As one can imagine when visiting an outpost, you have to give up some of the amenities that you cherish. I found the room simple with all that was necessary, except electricity on demand, oops no fan. The bed was comfy. Settled in, I took pen and paper and cold mineral water to the porch. The wind was a presence, causing the Ponderosa and Piñon pines to moan. As I sat down I startled a House finch out of her nest. She was not happy I’d moved into the neighborhood. I settled elsewhere so she could return.
The dinner bell rang promptly at 6pm. The wonderful old rustic dining area was set for just a few ranch guests. Sandy Meling and her daughter, Ari, served us. I was included in a family group whose daughter was having her 14th birthday. There is nothing like getting to know the people who are kind enough to let you live in their country. The meal was a traditional ranch style fare of tender pork chops, mashed potatoes and salad. The family had brought a homemade cake, beautifully plain, no candles. The lovely daughter radiated innocence of a kind I’d never seen. She pulled back her long black hair and prepared to bite the cake. She came away with a big mouthful and everyone was so happy. I will never forget how she was held by each family member to have the pictures taken, how present she was in their affection.

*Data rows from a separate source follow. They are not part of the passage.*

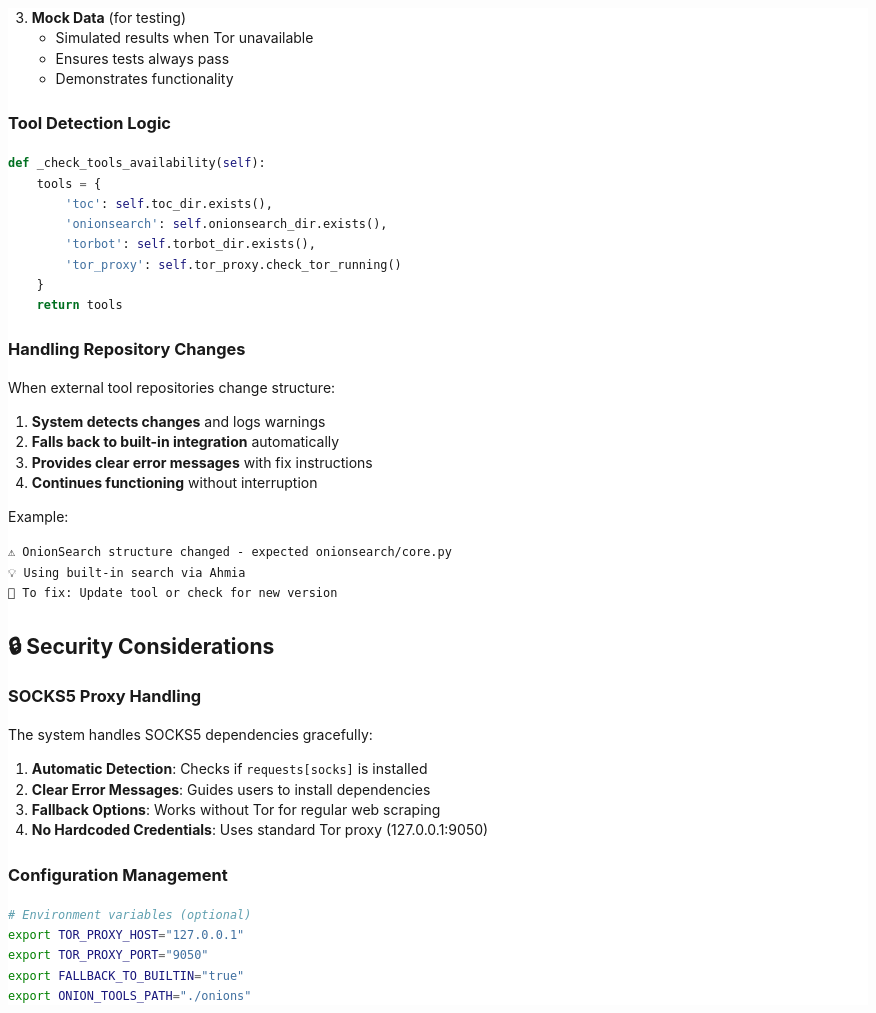 3. **Mock Data** (for testing)
   - Simulated results when Tor unavailable
   - Ensures tests always pass
   - Demonstrates functionality

### Tool Detection Logic

```python
def _check_tools_availability(self):
    tools = {
        'toc': self.toc_dir.exists(),
        'onionsearch': self.onionsearch_dir.exists(),
        'torbot': self.torbot_dir.exists(),
        'tor_proxy': self.tor_proxy.check_tor_running()
    }
    return tools
```

### Handling Repository Changes

When external tool repositories change structure:

1. **System detects changes** and logs warnings
2. **Falls back to built-in integration** automatically
3. **Provides clear error messages** with fix instructions
4. **Continues functioning** without interruption

Example:
```
⚠️ OnionSearch structure changed - expected onionsearch/core.py
💡 Using built-in search via Ahmia
🔧 To fix: Update tool or check for new version
```

## 🔒 Security Considerations

### SOCKS5 Proxy Handling

The system handles SOCKS5 dependencies gracefully:

1. **Automatic Detection**: Checks if `requests[socks]` is installed
2. **Clear Error Messages**: Guides users to install dependencies
3. **Fallback Options**: Works without Tor for regular web scraping
4. **No Hardcoded Credentials**: Uses standard Tor proxy (127.0.0.1:9050)

### Configuration Management

```bash
# Environment variables (optional)
export TOR_PROXY_HOST="127.0.0.1"
export TOR_PROXY_PORT="9050"
export FALLBACK_TO_BUILTIN="true"
export ONION_TOOLS_PATH="./onions"
```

The late afternoon turned into evening. I wondered how I could have forgotten my mosquito spray. I took my book inside and closed the screen door, falling asleep with ease. I woke up surprised. It was really dark. I knew it must be after 10pm as the generator was shut off. While I can’t say I bounded out of bed, I knew this was star time. With no ambient light anywhere this is the perfect place for star gazing. But I was not prepared for what I actually saw. Quite honestly, when I looked up it was with total wonderment at such beauty. It was not a flat sky with twinkle lights, but instead it was blue black space with depth. In this depth were living globes of pulsing light. I was not a separate witness to something “out there.” I experienced being on this planet as part of the Universal sky.

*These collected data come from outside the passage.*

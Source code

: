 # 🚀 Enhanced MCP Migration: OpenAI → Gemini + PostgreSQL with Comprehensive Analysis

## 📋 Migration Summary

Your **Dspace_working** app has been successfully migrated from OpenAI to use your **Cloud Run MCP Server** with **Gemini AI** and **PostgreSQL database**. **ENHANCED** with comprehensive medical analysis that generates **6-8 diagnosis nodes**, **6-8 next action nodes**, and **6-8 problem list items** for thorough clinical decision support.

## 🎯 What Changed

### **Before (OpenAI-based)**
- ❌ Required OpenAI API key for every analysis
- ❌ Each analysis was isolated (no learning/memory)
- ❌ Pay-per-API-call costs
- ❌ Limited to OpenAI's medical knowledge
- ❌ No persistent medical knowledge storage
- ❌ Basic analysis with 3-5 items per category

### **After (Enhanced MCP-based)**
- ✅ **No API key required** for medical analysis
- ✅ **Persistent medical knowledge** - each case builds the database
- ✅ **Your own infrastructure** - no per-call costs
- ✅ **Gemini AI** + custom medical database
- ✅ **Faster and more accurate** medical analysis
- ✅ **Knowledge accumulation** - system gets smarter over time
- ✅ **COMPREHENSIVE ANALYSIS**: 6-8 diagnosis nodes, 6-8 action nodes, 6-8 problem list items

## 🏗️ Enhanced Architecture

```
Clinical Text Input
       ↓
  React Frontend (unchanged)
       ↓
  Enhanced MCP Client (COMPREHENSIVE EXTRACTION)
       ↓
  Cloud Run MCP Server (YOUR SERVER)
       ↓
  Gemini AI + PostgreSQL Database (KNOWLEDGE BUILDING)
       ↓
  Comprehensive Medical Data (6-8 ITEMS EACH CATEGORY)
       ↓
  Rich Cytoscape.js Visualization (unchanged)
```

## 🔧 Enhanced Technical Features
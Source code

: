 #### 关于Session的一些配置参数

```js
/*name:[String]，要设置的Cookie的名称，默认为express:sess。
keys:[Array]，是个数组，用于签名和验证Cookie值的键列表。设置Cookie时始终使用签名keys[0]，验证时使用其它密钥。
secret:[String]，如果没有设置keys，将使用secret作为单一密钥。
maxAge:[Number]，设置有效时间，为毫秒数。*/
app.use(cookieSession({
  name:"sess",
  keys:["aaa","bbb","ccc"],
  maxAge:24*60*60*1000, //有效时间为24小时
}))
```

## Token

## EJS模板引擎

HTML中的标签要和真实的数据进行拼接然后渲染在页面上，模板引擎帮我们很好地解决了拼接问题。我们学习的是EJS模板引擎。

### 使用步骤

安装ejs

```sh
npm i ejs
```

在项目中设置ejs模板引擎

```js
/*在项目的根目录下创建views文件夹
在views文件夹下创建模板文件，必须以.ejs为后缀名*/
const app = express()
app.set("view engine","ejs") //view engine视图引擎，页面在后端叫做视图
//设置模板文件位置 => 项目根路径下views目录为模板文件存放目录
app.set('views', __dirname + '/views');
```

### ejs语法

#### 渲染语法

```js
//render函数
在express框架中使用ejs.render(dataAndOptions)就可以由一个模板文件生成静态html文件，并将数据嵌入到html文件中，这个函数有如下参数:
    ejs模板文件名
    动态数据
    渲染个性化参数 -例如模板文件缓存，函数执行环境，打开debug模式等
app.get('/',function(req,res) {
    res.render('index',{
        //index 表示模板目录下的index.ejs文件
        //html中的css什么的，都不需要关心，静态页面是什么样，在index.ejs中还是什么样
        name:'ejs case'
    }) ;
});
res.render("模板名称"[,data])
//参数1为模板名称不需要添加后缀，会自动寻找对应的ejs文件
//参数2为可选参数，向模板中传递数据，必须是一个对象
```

I was up at dawn to watch the changing colors. There was a sweet damp smell of Basin Sage, willow, grass and cows. The morning was full of Bird song, tiny excited tweets, joined with Dove’s wooden flute sounds, the chattering of Starlings were added as a steer bellowed a baritone note. The clouds were aflame as the glow created a halo over the mountains tops. In that moment I was so content. Finally, the sun crowned the hill and birthed another day.

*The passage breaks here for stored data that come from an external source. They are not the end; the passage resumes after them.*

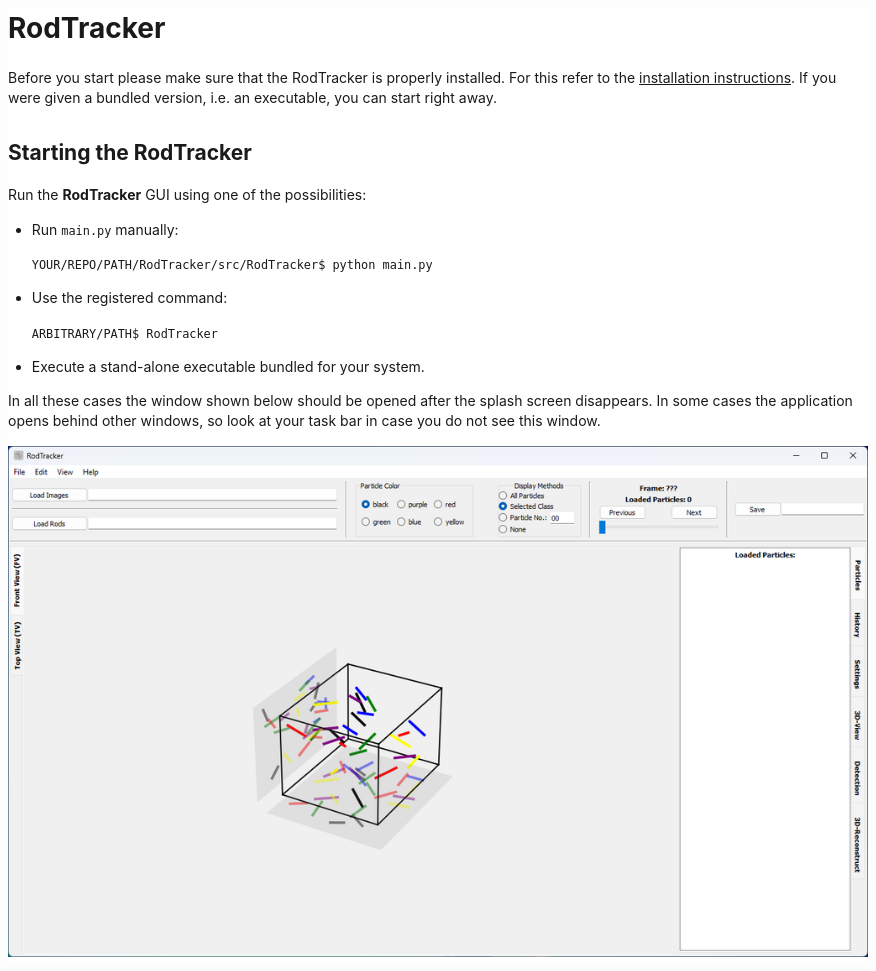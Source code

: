 # RodTracker

Before you start please make sure that the RodTracker is properly installed. For this refer to the [installation instructions](../installation/rodtracker.md).
If you were given a bundled version, i.e. an executable, you can start right away.

## Starting the RodTracker
Run the **RodTracker** GUI using one of the possibilities:
  - Run `main.py` manually:
    ```shell
    YOUR/REPO/PATH/RodTracker/src/RodTracker$ python main.py
    ```
  - Use the registered command:
    ```shell
    ARBITRARY/PATH$ RodTracker
    ```
  - Execute a stand-alone executable bundled for your system.

In all these cases the window shown below should be opened after the splash screen disappears. In some cases the application opens behind other windows, so look at your task bar in case you do not see this window.

![RodTracker - GUI](../images/Startup.png)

The breakfast bell rang at 8am and I was already packed. I sat with my new friends and told them I was a writer for Baja Bound. The older daughter exclaims, “Oh, escritora!” She was in college to become a doctor and her passion was reading and writing. We found a common love.
As I checked out, I learned that internet and Sky satellite had come to the "outback" only two years ago, I never thought to check. I asked Sandy Meling if it changed her life? She laughed, "No I have too much work to do." But she did say that it was good to connect to family in this new way. Earlier, I had read the Meling’s guest book and found that David from Indiana wrote it best: "As every new mile unfolds before us, peace and beauty keep finding us at every stop. I don’t think we have ever come across people with more giving hearts than those who call the Baja home."